───── DATA SUPPLIED

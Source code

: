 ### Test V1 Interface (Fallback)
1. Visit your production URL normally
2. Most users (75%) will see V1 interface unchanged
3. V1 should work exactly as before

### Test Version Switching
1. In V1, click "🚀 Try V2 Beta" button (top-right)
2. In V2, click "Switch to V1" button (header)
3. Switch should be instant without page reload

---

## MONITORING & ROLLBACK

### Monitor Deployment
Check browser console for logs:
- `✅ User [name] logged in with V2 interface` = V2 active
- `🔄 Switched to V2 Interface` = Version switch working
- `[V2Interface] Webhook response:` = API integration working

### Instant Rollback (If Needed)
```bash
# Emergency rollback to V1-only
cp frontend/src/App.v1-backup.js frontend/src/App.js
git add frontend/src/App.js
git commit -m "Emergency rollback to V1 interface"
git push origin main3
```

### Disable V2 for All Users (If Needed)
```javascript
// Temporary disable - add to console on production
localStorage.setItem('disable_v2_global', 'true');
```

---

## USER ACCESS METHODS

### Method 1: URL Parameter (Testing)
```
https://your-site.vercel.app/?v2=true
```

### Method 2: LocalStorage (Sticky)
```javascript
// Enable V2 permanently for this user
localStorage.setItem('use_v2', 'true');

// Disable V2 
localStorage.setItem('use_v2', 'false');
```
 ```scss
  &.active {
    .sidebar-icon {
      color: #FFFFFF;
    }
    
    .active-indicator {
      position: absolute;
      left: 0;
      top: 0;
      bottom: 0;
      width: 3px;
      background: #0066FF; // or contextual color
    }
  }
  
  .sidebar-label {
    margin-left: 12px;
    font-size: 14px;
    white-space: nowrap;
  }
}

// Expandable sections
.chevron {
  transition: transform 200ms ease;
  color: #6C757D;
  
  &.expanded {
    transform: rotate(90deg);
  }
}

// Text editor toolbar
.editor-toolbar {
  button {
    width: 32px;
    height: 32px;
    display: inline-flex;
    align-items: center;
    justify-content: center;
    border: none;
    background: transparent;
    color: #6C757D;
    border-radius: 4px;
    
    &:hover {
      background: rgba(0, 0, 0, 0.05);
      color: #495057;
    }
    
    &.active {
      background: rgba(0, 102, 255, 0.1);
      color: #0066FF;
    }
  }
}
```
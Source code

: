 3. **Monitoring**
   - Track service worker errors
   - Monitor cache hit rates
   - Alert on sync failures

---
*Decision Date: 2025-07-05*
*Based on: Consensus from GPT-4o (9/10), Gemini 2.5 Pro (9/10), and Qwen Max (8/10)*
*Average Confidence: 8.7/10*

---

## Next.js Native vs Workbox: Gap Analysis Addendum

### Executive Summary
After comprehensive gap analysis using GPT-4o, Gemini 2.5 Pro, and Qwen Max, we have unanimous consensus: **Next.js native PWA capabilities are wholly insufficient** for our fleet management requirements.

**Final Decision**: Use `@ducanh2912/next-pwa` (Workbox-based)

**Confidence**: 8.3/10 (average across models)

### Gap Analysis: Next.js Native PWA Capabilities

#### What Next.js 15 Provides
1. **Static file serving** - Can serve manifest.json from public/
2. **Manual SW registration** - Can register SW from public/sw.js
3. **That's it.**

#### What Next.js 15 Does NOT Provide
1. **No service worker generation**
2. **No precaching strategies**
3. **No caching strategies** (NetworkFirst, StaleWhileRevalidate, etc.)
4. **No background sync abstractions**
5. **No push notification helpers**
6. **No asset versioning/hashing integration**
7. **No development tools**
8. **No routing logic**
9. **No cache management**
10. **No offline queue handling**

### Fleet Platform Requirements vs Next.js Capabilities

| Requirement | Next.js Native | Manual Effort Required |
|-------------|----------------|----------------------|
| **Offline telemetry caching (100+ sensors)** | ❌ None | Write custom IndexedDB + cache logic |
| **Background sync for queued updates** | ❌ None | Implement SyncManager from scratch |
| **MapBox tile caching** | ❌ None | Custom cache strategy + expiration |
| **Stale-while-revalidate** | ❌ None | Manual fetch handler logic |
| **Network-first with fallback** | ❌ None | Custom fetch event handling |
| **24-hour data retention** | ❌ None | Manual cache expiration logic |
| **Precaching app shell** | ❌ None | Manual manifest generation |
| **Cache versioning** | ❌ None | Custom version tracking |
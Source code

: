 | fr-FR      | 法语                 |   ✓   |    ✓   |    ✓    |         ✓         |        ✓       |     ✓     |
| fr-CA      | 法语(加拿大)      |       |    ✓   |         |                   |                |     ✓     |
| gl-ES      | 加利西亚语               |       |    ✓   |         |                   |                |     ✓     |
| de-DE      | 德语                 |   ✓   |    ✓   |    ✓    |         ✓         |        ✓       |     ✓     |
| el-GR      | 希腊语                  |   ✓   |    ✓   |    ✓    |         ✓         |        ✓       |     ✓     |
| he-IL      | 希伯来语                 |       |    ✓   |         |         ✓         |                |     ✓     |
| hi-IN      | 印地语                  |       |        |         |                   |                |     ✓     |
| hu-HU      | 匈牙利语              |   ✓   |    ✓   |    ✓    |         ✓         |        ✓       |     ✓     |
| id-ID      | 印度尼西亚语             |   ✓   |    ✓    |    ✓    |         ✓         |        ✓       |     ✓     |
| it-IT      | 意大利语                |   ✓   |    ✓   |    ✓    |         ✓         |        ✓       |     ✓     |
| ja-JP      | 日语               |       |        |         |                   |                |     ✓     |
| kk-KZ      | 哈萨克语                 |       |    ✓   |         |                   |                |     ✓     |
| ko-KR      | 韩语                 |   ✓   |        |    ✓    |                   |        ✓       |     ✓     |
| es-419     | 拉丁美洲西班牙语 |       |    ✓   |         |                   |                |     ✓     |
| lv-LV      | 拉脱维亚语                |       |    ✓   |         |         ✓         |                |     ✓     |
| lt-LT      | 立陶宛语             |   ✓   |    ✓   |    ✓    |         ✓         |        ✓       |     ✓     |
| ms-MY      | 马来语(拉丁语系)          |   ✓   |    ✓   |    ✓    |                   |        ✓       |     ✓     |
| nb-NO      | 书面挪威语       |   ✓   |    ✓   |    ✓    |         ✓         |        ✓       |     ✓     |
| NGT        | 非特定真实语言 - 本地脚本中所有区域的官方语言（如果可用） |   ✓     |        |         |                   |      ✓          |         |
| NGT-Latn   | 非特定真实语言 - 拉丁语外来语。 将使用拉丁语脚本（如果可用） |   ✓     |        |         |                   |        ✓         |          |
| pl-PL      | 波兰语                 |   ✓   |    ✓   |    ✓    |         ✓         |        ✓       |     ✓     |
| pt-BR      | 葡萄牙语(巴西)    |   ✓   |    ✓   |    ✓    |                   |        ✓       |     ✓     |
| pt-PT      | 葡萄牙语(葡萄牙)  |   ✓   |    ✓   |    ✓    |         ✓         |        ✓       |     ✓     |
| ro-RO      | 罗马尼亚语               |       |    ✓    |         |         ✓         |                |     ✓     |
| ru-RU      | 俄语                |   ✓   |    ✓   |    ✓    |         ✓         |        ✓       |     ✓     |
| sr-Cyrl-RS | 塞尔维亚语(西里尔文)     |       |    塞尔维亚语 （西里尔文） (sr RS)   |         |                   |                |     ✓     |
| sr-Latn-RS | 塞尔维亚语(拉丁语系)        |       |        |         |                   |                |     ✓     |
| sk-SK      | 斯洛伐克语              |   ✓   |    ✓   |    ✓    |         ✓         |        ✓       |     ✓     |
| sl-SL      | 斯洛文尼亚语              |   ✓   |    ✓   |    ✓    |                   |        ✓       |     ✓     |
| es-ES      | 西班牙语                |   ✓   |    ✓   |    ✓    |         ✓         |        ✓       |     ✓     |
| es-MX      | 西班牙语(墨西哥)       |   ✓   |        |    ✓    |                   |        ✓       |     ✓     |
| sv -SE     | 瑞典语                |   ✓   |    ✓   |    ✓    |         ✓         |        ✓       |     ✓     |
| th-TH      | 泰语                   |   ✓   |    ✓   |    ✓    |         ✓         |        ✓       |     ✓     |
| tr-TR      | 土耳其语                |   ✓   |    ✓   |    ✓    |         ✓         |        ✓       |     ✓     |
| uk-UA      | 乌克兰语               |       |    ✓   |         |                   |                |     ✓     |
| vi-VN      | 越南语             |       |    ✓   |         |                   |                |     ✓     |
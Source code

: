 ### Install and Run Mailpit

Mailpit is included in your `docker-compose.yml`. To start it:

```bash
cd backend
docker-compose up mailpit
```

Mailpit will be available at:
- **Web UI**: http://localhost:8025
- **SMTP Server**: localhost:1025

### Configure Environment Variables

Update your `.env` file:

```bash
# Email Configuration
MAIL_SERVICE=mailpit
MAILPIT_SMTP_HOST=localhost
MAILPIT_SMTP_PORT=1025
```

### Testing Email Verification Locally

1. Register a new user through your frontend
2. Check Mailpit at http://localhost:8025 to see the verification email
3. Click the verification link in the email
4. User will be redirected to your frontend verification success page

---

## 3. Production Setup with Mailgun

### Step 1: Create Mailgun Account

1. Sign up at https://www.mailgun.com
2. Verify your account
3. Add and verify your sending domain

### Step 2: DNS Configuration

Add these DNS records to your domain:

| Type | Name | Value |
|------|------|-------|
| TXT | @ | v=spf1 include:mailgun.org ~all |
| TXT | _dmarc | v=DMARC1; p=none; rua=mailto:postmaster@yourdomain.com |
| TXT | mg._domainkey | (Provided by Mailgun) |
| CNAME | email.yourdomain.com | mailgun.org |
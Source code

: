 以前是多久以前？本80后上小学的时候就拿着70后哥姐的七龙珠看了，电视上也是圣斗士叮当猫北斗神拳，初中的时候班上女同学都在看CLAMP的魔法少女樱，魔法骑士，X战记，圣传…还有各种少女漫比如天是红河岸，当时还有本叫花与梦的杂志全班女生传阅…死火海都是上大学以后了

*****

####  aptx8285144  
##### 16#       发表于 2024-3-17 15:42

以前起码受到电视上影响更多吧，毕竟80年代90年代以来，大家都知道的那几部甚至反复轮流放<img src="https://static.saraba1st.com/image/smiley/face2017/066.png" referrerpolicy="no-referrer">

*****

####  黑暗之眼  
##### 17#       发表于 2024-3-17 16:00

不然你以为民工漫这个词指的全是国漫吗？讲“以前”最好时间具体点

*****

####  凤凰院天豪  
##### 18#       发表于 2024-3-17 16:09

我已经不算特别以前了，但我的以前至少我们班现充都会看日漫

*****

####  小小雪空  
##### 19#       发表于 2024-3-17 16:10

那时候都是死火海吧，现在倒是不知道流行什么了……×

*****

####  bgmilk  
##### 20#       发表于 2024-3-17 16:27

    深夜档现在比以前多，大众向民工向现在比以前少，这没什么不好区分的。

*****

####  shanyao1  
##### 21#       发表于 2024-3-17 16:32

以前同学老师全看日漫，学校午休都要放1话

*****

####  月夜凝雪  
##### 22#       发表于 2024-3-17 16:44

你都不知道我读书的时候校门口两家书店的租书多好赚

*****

──────────

→ **ASSIGNMENT**
Please say how many lines in the entries hold the string "will". Give only the number.

→ **TASK OUTPUT**
3